Hyperbole aside, Wonder—the album—is clearly written from the perspective of a man infatuated, communicated in cliched platitudes. On “Dream,” he dreams of her when they’re apart, on “Teach Me How to Love”, her body’s an ocean to explore, on “Always Been You,” their love is fairytale, on the lead single and title track, “Wonder,” his world is “black and white” without her, and he spends his waking hours wondering “what it is like to be loved” by her.

But not all of his songs are about Cabello. “Monster,” his collaboration with Beiber, is a rumination on the pitfalls of stardom; “Call My Friends” is about struggling to maintain friendships when ego and career get in the way. These are themes so banal in pop music, they recall a message on a decorative throw pillow, or home decor signs that double as inspirational quotes: “do more of what makes you happy,” or “it’s not what we have in life, but who we have in our lives that matters,” massively popular and relatable sentiments that are articulated in the most unimaginative fashion. Mendes’s sonic storytelling is similar: unpretentious to a fault, taking his “I’m just a guy who loves music” identity and flattening it further, into the superficial descriptor of “nice guy.” Depth appears only in blips on the record, like in his recognition of toxic masculinity on “Wonder.” He sings, “I wonder why I’m so afraid / Of saying something wrong, I never said I was a saint / I wonder, when I cry into my hands / I’m conditioned to feel like it makes me less of a man.” Mendes points out an involved theme, but never interrogates it.

But that is not to say the songs aren’t catchy. They are. Wonder is an ambitious Mendes with a wandering ear and experimental production, his attempt at writing something classic and innovative like the repertoire of The Beach Boys or Frankie Valli’s “Can’t Take My Eyes Off You,” as he’s told Apple Music’s Zane Lowe. (Interestingly enough, the latter song tells you everything you need to know about it in six words, not unlike Vine’s six seconds. Perhaps brevity and explication have always been Mendes’ interest, but to combine those elements in a song that has a lasting impact requires a bit more expertise. There is no Valli on Wonder, but there is a lot that is enjoyable to listen to.) Nothing about these 14 tracks are particularly timeless, but they are intentional—piano balladry and gospel choirs abound, “Teach Me How To Love” features Anderson Paak on drums and is a genuinely fun, funky romp—separating him from the bubblegum that often comes to mind when discussing teen pop. Then again, Mendes’ still aims for effervescence, but without the temporal connotation—without the bubble’s pop. But because Wonder attempts to float with the vivacity of young love, it fails to breathe—the rush becomes exhausting, and a constant high isn’t a high at all.

So, I ask once again, what is Shawn Mendes’s deal? Certainly, he is the nice, handsome Canadian boy with the angelic voice he claims to be—the one whose career began on Vine, the one who currently receives endless pop radio play for his innocuous singles and their memorable hooks, the one with a PR team actively attempting to make his romance with Cabello into something mirroring Justin Timberlake and Britney Spears’s short-lived partnership in the late ’90s and early 2000s, but what is the specific appeal?
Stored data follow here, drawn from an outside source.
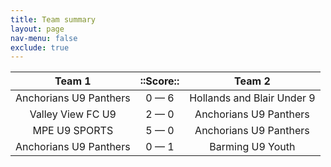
 ```yaml
---
title: Team summary
layout: page
nav-menu: false
exclude: true
---
```




|         Team 1         |  ::Score::  |           Team 2           |
|:----------------------:|:-----------:|:--------------------------:|
| Anchorians U9 Panthers | 0 &mdash; 6 | Hollands and Blair Under 9 |
|   Valley View FC U9    | 2 &mdash; 0 |   Anchorians U9 Panthers   |
|     MPE U9 SPORTS      | 5 &mdash; 0 |   Anchorians U9 Panthers   |
| Anchorians U9 Panthers | 0 &mdash; 1 |      Barming U9 Youth      |

 <br /><br /><br />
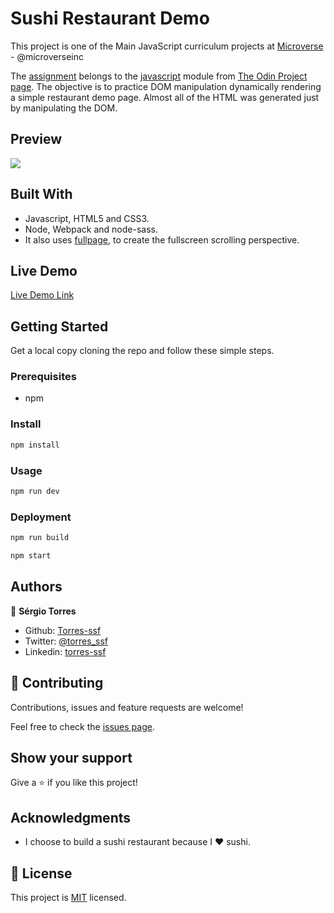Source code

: # Sushi Restaurant Demo

This project is one of the Main JavaScript curriculum projects at [Microverse](https://https://www.microverse.org/) - @microverseinc

The [assignment](https://www.theodinproject.com/courses/javascript/lessons/restaurant-page) belongs to the [javascript](https://www.theodinproject.com/courses/javascript) module from [The Odin Project page](https://www.theodinproject.com/home). The objective is to practice DOM manipulation dynamically rendering a simple restaurant demo page. Almost all of the HTML was generated just by manipulating the DOM.

## Preview

![](./demo.gif)


## Built With

- Javascript, HTML5 and CSS3.
- Node, Webpack and node-sass.
- It also uses [fullpage](https://alvarotrigo.com/fullPage/), to create the fullscreen scrolling perspective.

## Live Demo

[Live Demo Link](https://ssf-restaurant-page.herokuapp.com/)


## Getting Started

Get a local copy cloning the repo and follow these simple steps.

### Prerequisites

- npm

### Install

```bash
npm install
```

### Usage

```bash
npm run dev
```

### Deployment

```bash
npm run build
```

```bash
npm start
```

## Authors

👤 **Sérgio Torres**

- Github: [Torres-ssf](https://github.com/Torres-ssf)
- Twitter: [@torres_ssf](https://twitter.com/torres_ssf)
- Linkedin: [torres-ssf](https://www.linkedin.com/in/torres-ssf/)


## 🤝 Contributing

Contributions, issues and feature requests are welcome!

Feel free to check the [issues page](https://github.com/Torres-ssf/javascript-restaurant-page/issues).

## Show your support

Give a ⭐️ if you like this project!

## Acknowledgments

- I choose to build a sushi restaurant because I :heart: sushi.

## 📝 License

This project is [MIT](lic.url) licensed.

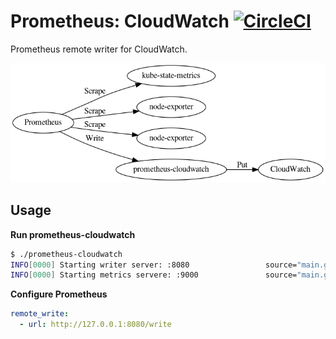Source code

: Prometheus: CloudWatch [![CircleCI](https://circleci.com/gh/skpr/prometheus-cloudwatch.svg?style=svg)](https://circleci.com/gh/skpr/prometheus-cloudwatch)
======================

Prometheus remote writer for CloudWatch.

![Overview](docs/overview.png)

## Usage

**Run prometheus-cloudwatch**

```bash
$ ./prometheus-cloudwatch 
INFO[0000] Starting writer server: :8080                 source="main.go:131"
INFO[0000] Starting metrics servere: :9000               source="main.go:152"
```

**Configure Prometheus**

```yaml
remote_write:
  - url: http://127.0.0.1:8080/write
```
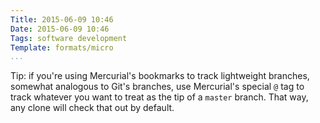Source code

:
 ```yaml
---
Title: 2015-06-09 10:46
Date: 2015-06-09 10:46
Tags: software development
Template: formats/micro
...
```


Tip: if you're using Mercurial's bookmarks to track lightweight branches,
somewhat analogous to Git's branches, use Mercurial's special `@` tag to track
whatever you want to treat as the tip of a `master` branch. That way, any clone
will check that out by default.
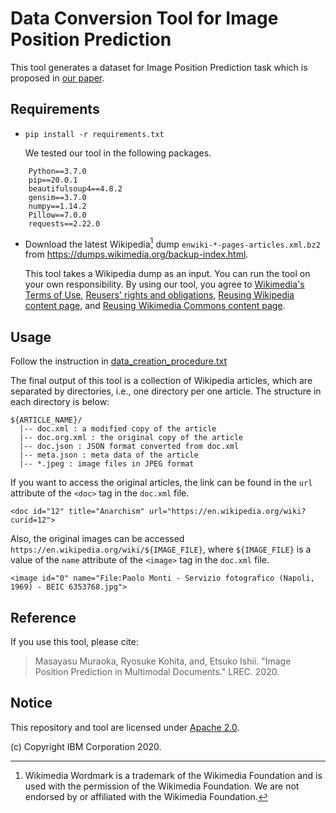 # Data Conversion Tool for Image Position Prediction

This tool generates a dataset for Image Position Prediction task which is proposed in [our paper](#reference).

## Requirements
- `pip install -r requirements.txt`

    We tested our tool in the following packages.
```
    Python==3.7.0
    pip==20.0.1
    beautifulsoup4==4.8.2
    gensim==3.7.0
    numpy==1.14.2
    Pillow==7.0.0
    requests==2.22.0
```

- Download the latest Wikipedia[^1] dump `enwiki-*-pages-articles.xml.bz2` from https://dumps.wikimedia.org/backup-index.html.

    This tool takes a Wikipedia dump as an input. You can run the tool on your own responsibility. By using our tool, you agree to [Wikimedia's Terms of Use](https://foundation.wikimedia.org/wiki/Terms_of_Use/en), [Reusers' rights and obligations](https://en.wikipedia.org/wiki/Wikipedia:Copyrights#Reusers.27_rights_and_obligations), [Reusing Wikipedia content page](https://en.wikipedia.org/wiki/Wikipedia:Reusing_Wikipedia_content), and [Reusing Wikimedia Commons content page](https://commons.wikimedia.org/wiki/Commons:Reusing_content_outside_Wikimedia).


[^1]: Wikimedia Wordmark is a trademark of the Wikimedia Foundation and is used with the permission of the Wikimedia Foundation. We are not endorsed by or affiliated with the Wikimedia Foundation.

## Usage
Follow the instruction in [data_creation_procedure.txt](./data_creation_procedure.txt)

The final output of this tool is a collection of Wikipedia articles, which are separated by directories, i.e., one directory per one article. The structure in each directory is below:

```
${ARTICLE_NAME}/
  |-- doc.xml : a modified copy of the article
  |-- doc.org.xml : the original copy of the article
  |-- doc.json : JSON format converted from doc.xml
  |-- meta.json : meta data of the article
  |-- *.jpeg : image files in JPEG format
``` 

If you want to access the original articles, the link can be found in the `url` attribute of the `<doc>` tag in the `doc.xml` file. 

```<doc id="12" title="Anarchism" url="https://en.wikipedia.org/wiki?curid=12">```

Also, the original images can be accessed `https://en.wikipedia.org/wiki/${IMAGE_FILE}`, where `${IMAGE_FILE}` is a value of the `name` attribute of the `<image>` tag in the `doc.xml` file. 

```<image id="0" name="File:Paolo Monti - Servizio fotografico (Napoli, 1969) - BEIC 6353768.jpg">```

## Reference
If you use this tool, please cite:
> Masayasu Muraoka, Ryosuke Kohita, and, Etsuko Ishii. "Image Position Prediction in Multimodal Documents." LREC. 2020.

## Notice
This repository and tool are licensed under [Apache 2.0](./LICENSE). 

(c) Copyright IBM Corporation 2020.

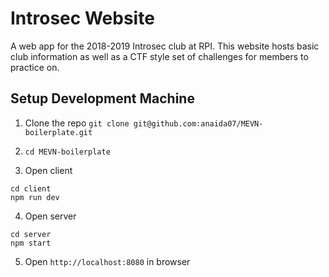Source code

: # Introsec Website
A web app for the 2018-2019 Introsec club at RPI. This website hosts basic club information as well as a CTF style set of challenges for members to practice on.


## Setup Development Machine
1. Clone the repo `git clone git@github.com:anaida07/MEVN-boilerplate.git`

2. `cd MEVN-boilerplate`

3. Open client
```
cd client
npm run dev
```

4. Open server
```
cd server
npm start
```

5. Open `http://localhost:8080` in browser
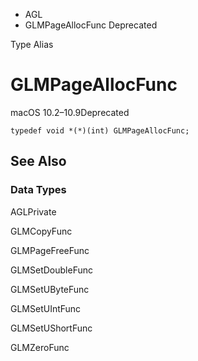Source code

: 

- AGL
-  GLMPageAllocFunc Deprecated

Type Alias

# GLMPageAllocFunc

macOS 10.2–10.9Deprecated

``` source
typedef void *(*)(int) GLMPageAllocFunc;
```

## See Also

### Data Types

AGLPrivate

GLMCopyFunc

GLMPageFreeFunc

GLMSetDoubleFunc

GLMSetUByteFunc

GLMSetUIntFunc

GLMSetUShortFunc

GLMZeroFunc

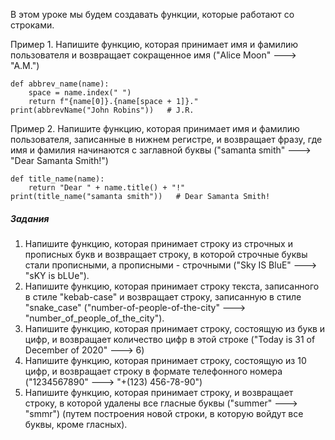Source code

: В этом уроке мы будем создавать функции, которые работают со строками.

Пример 1. Напишите функцию, которая принимает имя и фамилию пользователя и возвращает сокращенное имя ("Alice Moon" ---> "A.M.")
```
def abbrev_name(name):
    space = name.index(" ")
    return f"{name[0]}.{name[space + 1]}."
print(abbrevName("John Robins"))   # J.R.
```
Пример 2. Напишите функцию, которая принимает имя и фамилию пользователя, записанные в нижнем регистре, и возвращает фразу, где имя и фамилия начинаются с заглавной буквы ("samanta smith" ---> "Dear Samanta Smith!")
```
def title_name(name):
    return "Dear " + name.title() + "!"
print(title_name("samanta smith"))   # Dear Samanta Smith!
```
##### Задания
1. Напишите функцию, которая принимает строку из строчных и прописных букв и возвращает строку, в которой строчные буквы стали прописными, а прописными - строчными ("Sky IS BluE" ---> "sKY is bLUe").
1. Напишите функцию, которая принимает строку текста, записанного в стиле "kebab-case" и возвращает строку, записанную в стиле "snake_case" ("number-of-people-of-the-city" ---> "number_of_people_of_the_city").
1. Напишите функцию, которая принимает строку, состоящую из букв и цифр, и возвращает количество цифр в этой строке ("Today is 31 of December of 2020" ---> 6) 
1. Напишите функцию, которая принимает строку, состоящую из 10 цифр, и возвращает строку в формате телефонного номера ("1234567890" ---> "+(123) 456-78-90") 
1. Напишите функцию, которая принимает строку, и возвращает строку, в которой удалены все гласные буквы ("summer" ---> "smmr") (путем построения новой строки, в которую войдут все буквы, кроме гласных).

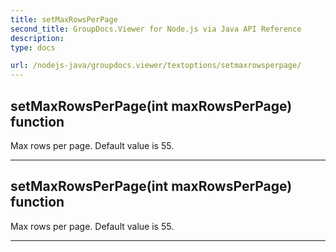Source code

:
 ```yaml
---
title: setMaxRowsPerPage
second_title: GroupDocs.Viewer for Node.js via Java API Reference
description: 
type: docs

url: /nodejs-java/groupdocs.viewer/textoptions/setmaxrowsperpage/
---
```


## setMaxRowsPerPage(int maxRowsPerPage)  function
Max rows per page. Default value is 55.


---


## setMaxRowsPerPage(int maxRowsPerPage)  function
Max rows per page. Default value is 55.


---


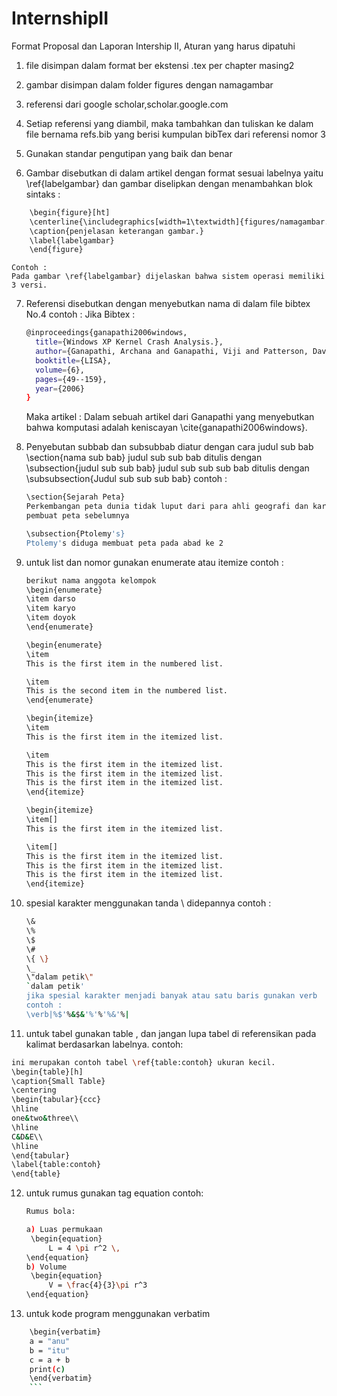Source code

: # InternshipII
Format Proposal dan Laporan Intership II, Aturan yang harus dipatuhi

1. file disimpan dalam format ber ekstensi .tex per chapter masing2

2. gambar disimpan dalam folder figures dengan namagambar

3. referensi dari google scholar,scholar.google.com

4. Setiap referensi yang diambil, maka tambahkan dan tuliskan ke dalam 
	file bernama refs.bib
   yang berisi kumpulan bibTex dari referensi nomor 3

5. Gunakan standar pengutipan yang baik dan benar

6. Gambar disebutkan di dalam artikel dengan format sesuai labelnya yaitu \ref{labelgambar}
   dan gambar diselipkan dengan menambahkan blok sintaks :
```sh
	\begin{figure}[ht]
	\centerline{\includegraphics[width=1\textwidth]{figures/namagambar.JPG}}
	\caption{penjelasan keterangan gambar.}
	\label{labelgambar}
	\end{figure}
```
	Contoh :
	Pada gambar \ref{labelgambar} dijelaskan bahwa sistem operasi memiliki 3 versi.
	
7. Referensi disebutkan dengan menyebutkan nama di dalam file bibtex No.4 
   contoh :
	Jika Bibtex :
	```sh
	@inproceedings{ganapathi2006windows,
	  title={Windows XP Kernel Crash Analysis.},
	  author={Ganapathi, Archana and Ganapathi, Viji and Patterson, David A},
	  booktitle={LISA},
	  volume={6},
	  pages={49--159},
	  year={2006}
	}
	```
	Maka artikel :
	Dalam sebuah artikel dari Ganapathi yang menyebutkan bahwa komputasi 
	adalah keniscayan \cite{ganapathi2006windows}.
	
	
8. Penyebutan subbab dan subsubbab diatur dengan cara 
	judul sub bab \section{nama sub bab}
	judul sub sub bab ditulis dengan \subsection{judul sub sub bab}
	judul sub sub sub bab ditulis dengan \subsubsection{Judul sub sub sub bab}
	contoh :
	```sh
	\section{Sejarah Peta}
	Perkembangan peta dunia tidak luput dari para ahli geografi dan kartografi. Peta dunia yang populer pada saat ini merupkan kontribusi dari para 
	pembuat peta sebelumnya

	\subsection{Ptolemy's}
	Ptolemy's diduga membuat peta pada abad ke 2
	```	

9. untuk list dan nomor gunakan enumerate atau itemize
	contoh :
	```sh
	berikut nama anggota kelompok
	\begin{enumerate}
	\item darso
	\item karyo
	\item doyok
	\end{enumerate}
	
	\begin{enumerate}
	\item
	This is the first item in the numbered list.

	\item
	This is the second item in the numbered list.
	\end{enumerate}

	\begin{itemize}
	\item
	This is the first item in the itemized list.

	\item
	This is the first item in the itemized list.
	This is the first item in the itemized list.
	This is the first item in the itemized list.
	\end{itemize}

	\begin{itemize}
	\item[]
	This is the first item in the itemized list.

	\item[]
	This is the first item in the itemized list.
	This is the first item in the itemized list.
	This is the first item in the itemized list.
	\end{itemize}
	```
10. spesial karakter menggunakan tanda \ didepannya
	contoh :
	```sh
	\& 
	\% 
	\$ 
	\#  
	\{ \}
	\_
	\"dalam petik\"
	`dalam petik'
	jika spesial karakter menjadi banyak atau satu baris gunakan verb
	contoh :
	\verb|%$'%&$&'%'%'%&'%|
	```
	
11. untuk tabel gunakan table , dan jangan lupa tabel di referensikan pada kalimat berdasarkan labelnya.
contoh:
```sh
ini merupakan contoh tabel \ref{table:contoh} ukuran kecil.
\begin{table}[h]
\caption{Small Table}
\centering
\begin{tabular}{ccc}
\hline
one&two&three\\
\hline
C&D&E\\
\hline
\end{tabular}
\label{table:contoh}
\end{table}
```

12. untuk rumus gunakan tag equation
	contoh:
	```sh
	Rumus bola:

	a) Luas permukaan
	 \begin{equation}
	     L = 4 \pi r^2 \,
	\end{equation}
	b) Volume
	 \begin{equation}
	     V = \frac{4}{3}\pi r^3
	\end{equation}
	```
13. untuk kode program menggunakan verbatim
```sh
	\begin{verbatim}
	a = "anu"
	b = "itu"
	c = a + b
	print(c) 
	\end{verbatim}
	```
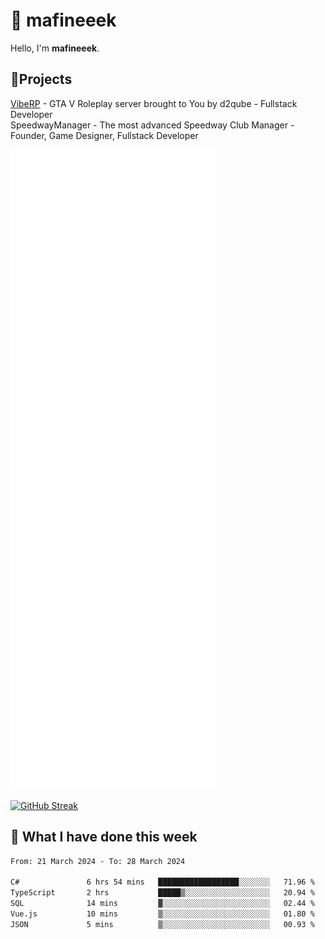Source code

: # 👋 mafineeek
Hello, I'm **mafineeek**.

## 📝Projects

[VibeRP](https://v-rp.pl) - GTA V Roleplay server brought to You by d2qube - Fullstack Developer<br/>
SpeedwayManager - The most advanced Speedway Club Manager - Founder, Game Designer, Fullstack Developer


![](./github-metrics.svg)

[![GitHub Streak](https://streak-stats.demolab.com/?user=mafineeek)](https://git.io/streak-stats)

## 📰 What I have done this week
<!--START_SECTION:waka-->

```txt
From: 21 March 2024 - To: 28 March 2024

C#               6 hrs 54 mins   ██████████████████░░░░░░░   71.96 %
TypeScript       2 hrs           █████▒░░░░░░░░░░░░░░░░░░░   20.94 %
SQL              14 mins         ▓░░░░░░░░░░░░░░░░░░░░░░░░   02.44 %
Vue.js           10 mins         ▒░░░░░░░░░░░░░░░░░░░░░░░░   01.80 %
JSON             5 mins          ▒░░░░░░░░░░░░░░░░░░░░░░░░   00.93 %
```

<!--END_SECTION:waka-->
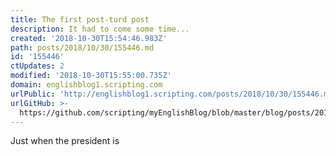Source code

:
 ```yaml
---
title: The first post-turd post
description: It had to come some time...
created: '2018-10-30T15:54:46.983Z'
path: posts/2018/10/30/155446.md
id: '155446'
ctUpdates: 2
modified: '2018-10-30T15:55:00.735Z'
domain: englishblog1.scripting.com
urlPublic: 'http://englishblog1.scripting.com/posts/2018/10/30/155446.md'
urlGitHub: >-
  https://github.com/scripting/myEnglishBlog/blob/master/blog/posts/2018/10/30/155446.md
---
```

Just when the president is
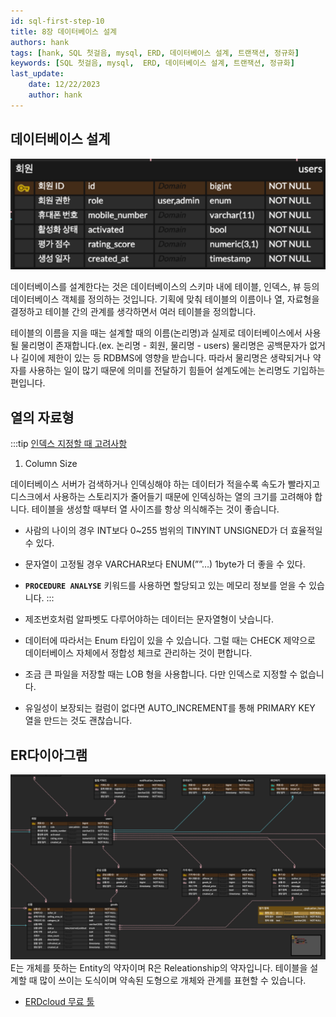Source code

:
 ```yaml
---
id: sql-first-step-10
title: 8장 데이터베이스 설계
authors: hank
tags: [hank, SQL 첫걸음, mysql, ERD, 데이터베이스 설계, 트랜잭션, 정규화]
keywords: [SQL 첫걸음, mysql,  ERD, 데이터베이스 설계, 트랜잭션, 정규화]
last_update:
    date: 12/22/2023
    author: hank
---
```


## 데이터베이스 설계
![img_1.png](img_1.png)

데이터베이스를 설계한다는 것은 데이터베이스의 스키마 내에 테이블, 인덱스, 뷰 등의 데이터베이스 객체를 정의하는 것입니다. 
기획에 맞춰 테이블의 이름이나 열, 자료형을 결정하고 테이블 간의 관계를 생각하면서 여러 테이블을 정의합니다.

테이블의 이름을 지을 때는 설계할 때의 이름(논리명)과 실제로 데이터베이스에서 사용될 물리명이 존재합니다.(ex. 논리명 - 회원, 물리명 - users)
물리명은 공백문자가 없거나 길이에 제한이 있는 등 RDBMS에 영향을 받습니다. 따라서 물리명은 생략되거나 약자를 사용하는 일이 많기 때문에
의미를 전달하기 힘들어 설계도에는 논리명도 기입하는 편입니다. 

## 열의 자료형

:::tip [인덱스 지정할 때 고려사항](./sql-first-step-08) 
1. Column Size

데이터베이스 서버가 검색하거나 인덱싱해야 하는 데이터가 적을수록 속도가 빨라지고 디스크에서 사용하는 스토리지가 줄어들기 때문에 인덱싱하는 열의 크기를 고려해야 합니다. 테이블을 생성할 때부터 열 사이즈를 항상 의식해주는 것이 좋습니다.

- 사람의 나이의 경우 INT보다 0~255 범위의 TINYINT UNSIGNED가 더 효율적일 수 있다.
- 문자열이 고정될 경우 VARCHAR보다 ENUM(””…) 1byte가 더 좋을 수 있다.
- **`PROCEDURE ANALYSE`** 키워드를 사용하면 할당되고 있는 메모리 정보를 얻을 수 있습니다.
:::

- 제조번호처럼 알파벳도 다루어야하는 데이터는 문자열형이 낫습니다. 
- 데이터에 따라서는 Enum 타입이 있을 수 있습니다. 그럴 때는 CHECK 제약으로 데이터베이스 자체에서 정합성 체크로 관리하는 것이 편합니다.
- 조금 큰 파일을 저장할 때는 LOB 형을 사용합니다. 다만 인덱스로 지정할 수 없습니다.
- 유일성이 보장되는 컬럼이 없다면 AUTO_INCREMENT를 통해 PRIMARY KEY 열을 만드는 것도 괜찮습니다.

## ER다이아그램
![img_2.png](img_2.png)
E는 개체를 뜻하는 Entity의 약자이며 R은 Releationship의 약자입니다. 테이블을 설계할 때 많이 쓰이는 도식이며
약속된 도형으로 개체와 관계를 표현할 수 있습니다.

- [ERDcloud 무료 툴](https://www.erdcloud.com/library)

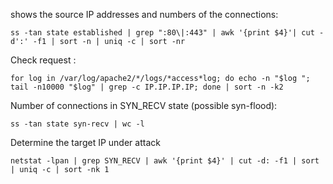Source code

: shows the source IP addresses and numbers of the connections:
```
ss -tan state established | grep ":80\|:443" | awk '{print $4}'| cut -d':' -f1 | sort -n | uniq -c | sort -nr
```

Check request :
```
for log in /var/log/apache2/*/logs/*access*log; do echo -n "$log "; tail -n10000 "$log" | grep -c IP.IP.IP.IP; done | sort -n -k2
```

Number of connections in SYN_RECV state (possible syn-flood):
```
ss -tan state syn-recv | wc -l
```

Determine the target IP under attack
```
netstat -lpan | grep SYN_RECV | awk '{print $4}' | cut -d: -f1 | sort | uniq -c | sort -nk 1
```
In spending time with his record, and documentary, and a series of interviews that all seemed to produce the same kind of answer, I’ve come to the conclusion that his indistinctness is the appeal. He is broad, he is inoffensive, he pens love songs and friendship songs for people interested in love and friendship (everyone on the planet?). He exudes the fixated romanticism of John Mayer, the nice guy ethos of Ed Sheeran, the handsome folk-y pop of One Direction’s Niall Horan. It is truly impossible to hate the guy, because his songs are delightful and because he reveals so little of himself while claiming to be an open book. If there isn’t much beneath Mendes’s surface, he continues to gesture like there might be—establishing public intrigue without depth—remaining on the ocean’s surface, smiling.